A trial cull of badgers in two areas of England can start on Saturday.
About 5,000 badgers will be shot in West Gloucestershire and West Somerset over a six-week period.
The government says the action is needed to help tackle bovine tuberculosis (TB), a disease that affects cattle.
But campaigners against the cull say it will have no impact on bovine TB, and could lead to local populations of badgers being wiped out.
The trial will be repeated every year for four years, and will be assessed to see if enough badgers were removed and how humanely it was done.
Scientific evidence has shown that bovine TB can be spread from badgers to cattle.
But it's unclear how much blame lies with badgers, because it can also be spread between cattle.
Arguments in favour
The government has said that experience from other countries shows the best way to control bovine TB is by tackling it in surrounding wildlife.
The National Farmers' Union said that 38,000 cattle had to be killed in 2012 because of bovine TB, resulting in devastating effects for farmers' businesses and families.

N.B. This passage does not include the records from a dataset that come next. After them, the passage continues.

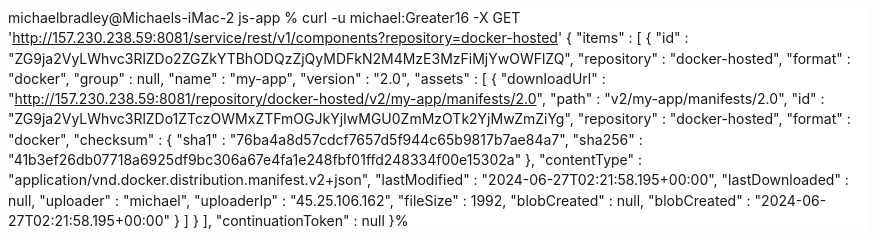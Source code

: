 
michaelbradley@Michaels-iMac-2 js-app % curl -u michael:Greater16 -X GET 'http://157.230.238.59:8081/service/rest/v1/components?repository=docker-hosted'
{
  "items" : [ {
    "id" : "ZG9ja2VyLWhvc3RlZDo2ZGZkYTBhODQzZjQyMDFkN2M4MzE3MzFiMjYwOWFlZQ",
    "repository" : "docker-hosted",
    "format" : "docker",
    "group" : null,
    "name" : "my-app",
    "version" : "2.0",
    "assets" : [ {
      "downloadUrl" : "http://157.230.238.59:8081/repository/docker-hosted/v2/my-app/manifests/2.0",
      "path" : "v2/my-app/manifests/2.0",
      "id" : "ZG9ja2VyLWhvc3RlZDo1ZTczOWMxZTFmOGJkYjIwMGU0ZmMzOTk2YjMwZmZiYg",
      "repository" : "docker-hosted",
      "format" : "docker",
      "checksum" : {
        "sha1" : "76ba4a8d57cdcf7657d5f944c65b9817b7ae84a7",
        "sha256" : "41b3ef26db07718a6925df9bc306a67e4fa1e248fbf01ffd248334f00e15302a"
      },
      "contentType" : "application/vnd.docker.distribution.manifest.v2+json",
      "lastModified" : "2024-06-27T02:21:58.195+00:00",
      "lastDownloaded" : null,
      "uploader" : "michael",
      "uploaderIp" : "45.25.106.162",
      "fileSize" : 1992,
      "blobCreated" : null,
      "blobCreated" : "2024-06-27T02:21:58.195+00:00"
    } ]
  } ],
  "continuationToken" : null
}%                                                    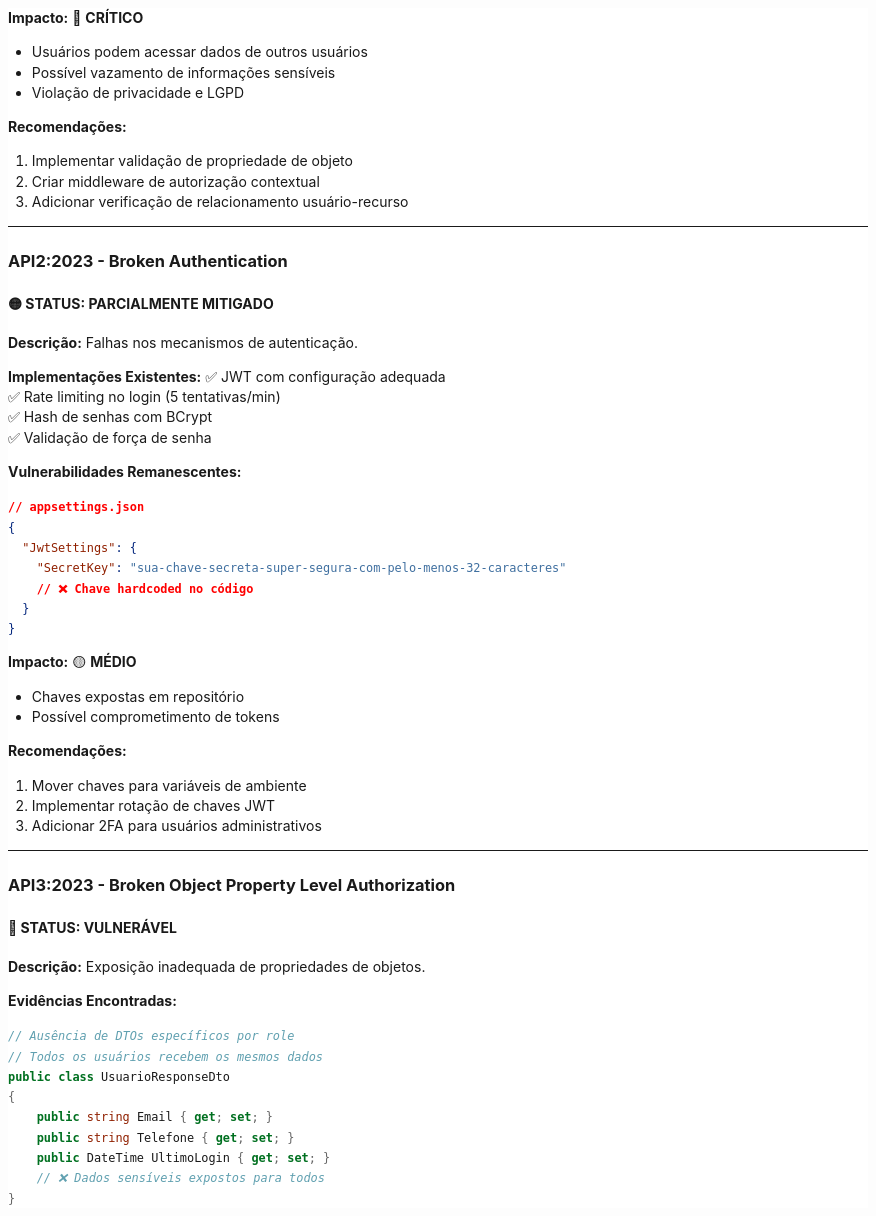 **Impacto:** 🔴 **CRÍTICO**
- Usuários podem acessar dados de outros usuários
- Possível vazamento de informações sensíveis
- Violação de privacidade e LGPD

**Recomendações:**
1. Implementar validação de propriedade de objeto
2. Criar middleware de autorização contextual
3. Adicionar verificação de relacionamento usuário-recurso

---

### **API2:2023 - Broken Authentication**
#### **🟡 STATUS: PARCIALMENTE MITIGADO**

**Descrição:** Falhas nos mecanismos de autenticação.

**Implementações Existentes:**
✅ JWT com configuração adequada  
✅ Rate limiting no login (5 tentativas/min)  
✅ Hash de senhas com BCrypt  
✅ Validação de força de senha  

**Vulnerabilidades Remanescentes:**
```json
// appsettings.json
{
  "JwtSettings": {
    "SecretKey": "sua-chave-secreta-super-segura-com-pelo-menos-32-caracteres"
    // ❌ Chave hardcoded no código
  }
}
```

**Impacto:** 🟡 **MÉDIO**
- Chaves expostas em repositório
- Possível comprometimento de tokens

**Recomendações:**
1. Mover chaves para variáveis de ambiente
2. Implementar rotação de chaves JWT
3. Adicionar 2FA para usuários administrativos

---

### **API3:2023 - Broken Object Property Level Authorization**
#### **🔴 STATUS: VULNERÁVEL**

**Descrição:** Exposição inadequada de propriedades de objetos.

**Evidências Encontradas:**
```csharp
// Ausência de DTOs específicos por role
// Todos os usuários recebem os mesmos dados
public class UsuarioResponseDto
{
    public string Email { get; set; }
    public string Telefone { get; set; }
    public DateTime UltimoLogin { get; set; }
    // ❌ Dados sensíveis expostos para todos
}
```
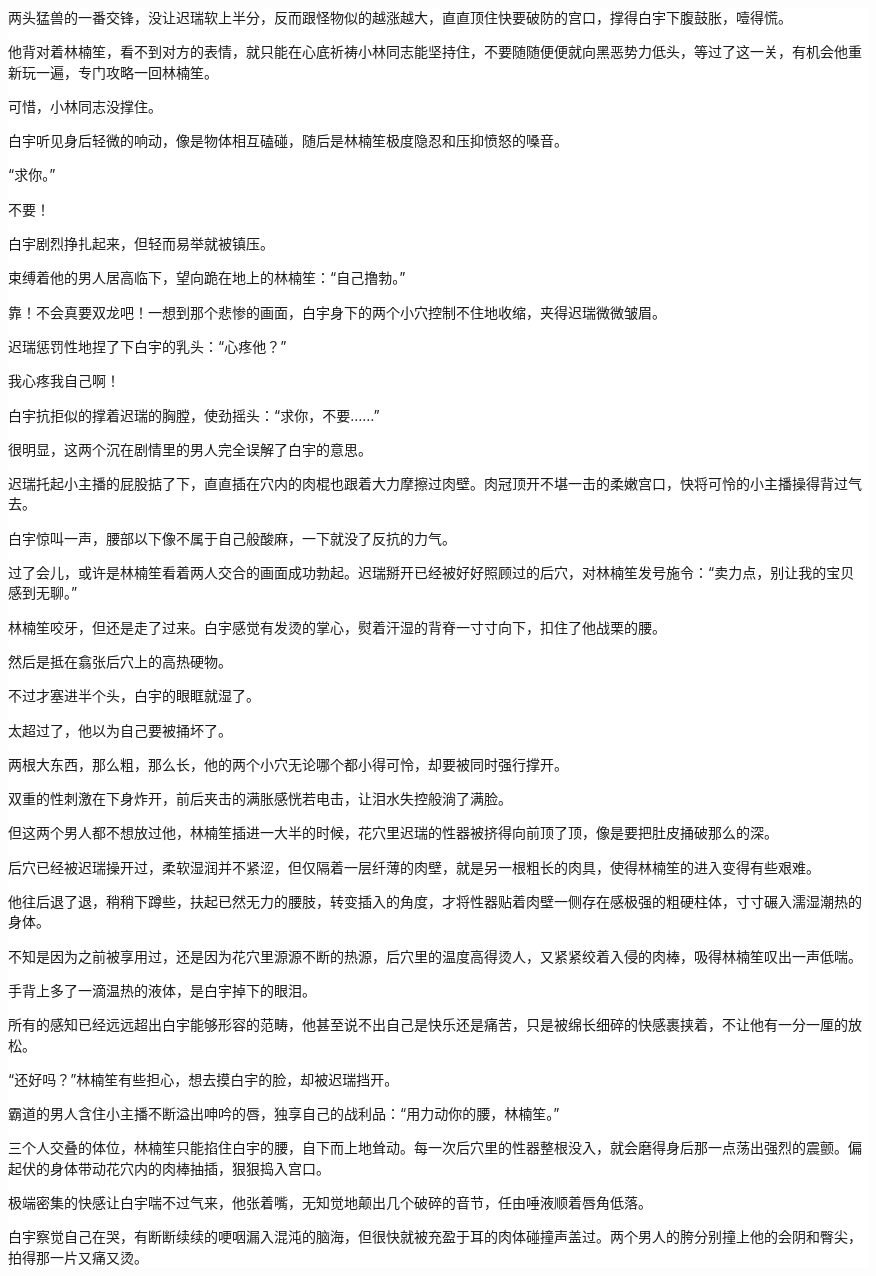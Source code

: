 两头猛兽的一番交锋，没让迟瑞软上半分，反而跟怪物似的越涨越大，直直顶住快要破防的宫口，撑得白宇下腹鼓胀，噎得慌。

他背对着林楠笙，看不到对方的表情，就只能在心底祈祷小林同志能坚持住，不要随随便便就向黑恶势力低头，等过了这一关，有机会他重新玩一遍，专门攻略一回林楠笙。

可惜，小林同志没撑住。

白宇听见身后轻微的响动，像是物体相互磕碰，随后是林楠笙极度隐忍和压抑愤怒的嗓音。

“求你。”

不要！

白宇剧烈挣扎起来，但轻而易举就被镇压。

束缚着他的男人居高临下，望向跪在地上的林楠笙：“自己撸勃。”

靠！不会真要双龙吧！一想到那个悲惨的画面，白宇身下的两个小穴控制不住地收缩，夹得迟瑞微微皱眉。

迟瑞惩罚性地捏了下白宇的乳头：“心疼他？”

我心疼我自己啊！

白宇抗拒似的撑着迟瑞的胸膛，使劲摇头：“求你，不要……”

很明显，这两个沉在剧情里的男人完全误解了白宇的意思。

迟瑞托起小主播的屁股掂了下，直直插在穴内的肉棍也跟着大力摩擦过肉壁。肉冠顶开不堪一击的柔嫩宫口，快将可怜的小主播操得背过气去。

白宇惊叫一声，腰部以下像不属于自己般酸麻，一下就没了反抗的力气。

过了会儿，或许是林楠笙看着两人交合的画面成功勃起。迟瑞掰开已经被好好照顾过的后穴，对林楠笙发号施令：“卖力点，别让我的宝贝感到无聊。”

林楠笙咬牙，但还是走了过来。白宇感觉有发烫的掌心，熨着汗湿的背脊一寸寸向下，扣住了他战栗的腰。

然后是抵在翕张后穴上的高热硬物。

不过才塞进半个头，白宇的眼眶就湿了。

太超过了，他以为自己要被捅坏了。

两根大东西，那么粗，那么长，他的两个小穴无论哪个都小得可怜，却要被同时强行撑开。

双重的性刺激在下身炸开，前后夹击的满胀感恍若电击，让泪水失控般淌了满脸。

但这两个男人都不想放过他，林楠笙插进一大半的时候，花穴里迟瑞的性器被挤得向前顶了顶，像是要把肚皮捅破那么的深。

后穴已经被迟瑞操开过，柔软湿润并不紧涩，但仅隔着一层纤薄的肉壁，就是另一根粗长的肉具，使得林楠笙的进入变得有些艰难。

他往后退了退，稍稍下蹲些，扶起已然无力的腰肢，转变插入的角度，才将性器贴着肉壁一侧存在感极强的粗硬柱体，寸寸碾入濡湿潮热的身体。

不知是因为之前被享用过，还是因为花穴里源源不断的热源，后穴里的温度高得烫人，又紧紧绞着入侵的肉棒，吸得林楠笙叹出一声低喘。

手背上多了一滴温热的液体，是白宇掉下的眼泪。

所有的感知已经远远超出白宇能够形容的范畴，他甚至说不出自己是快乐还是痛苦，只是被绵长细碎的快感裹挟着，不让他有一分一厘的放松。

“还好吗？”林楠笙有些担心，想去摸白宇的脸，却被迟瑞挡开。

霸道的男人含住小主播不断溢出呻吟的唇，独享自己的战利品：“用力动你的腰，林楠笙。”

三个人交叠的体位，林楠笙只能掐住白宇的腰，自下而上地耸动。每一次后穴里的性器整根没入，就会磨得身后那一点荡出强烈的震颤。偏起伏的身体带动花穴内的肉棒抽插，狠狠捣入宫口。

极端密集的快感让白宇喘不过气来，他张着嘴，无知觉地颠出几个破碎的音节，任由唾液顺着唇角低落。

白宇察觉自己在哭，有断断续续的哽咽漏入混沌的脑海，但很快就被充盈于耳的肉体碰撞声盖过。两个男人的胯分别撞上他的会阴和臀尖，拍得那一片又痛又烫。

Anti-cull campaigners, such as the RSPCA, think that vaccinating badgers and cattle against TB is a better solution.
They are also against the plan for trained marksmen to freely shoot the badgers, saying it risks wounding them and not killing them humanely.
But the government says that currently, a vaccine would need to be injected, presenting "practical difficulties... which means that it is not a realistic option for dealing with the problem in the short term".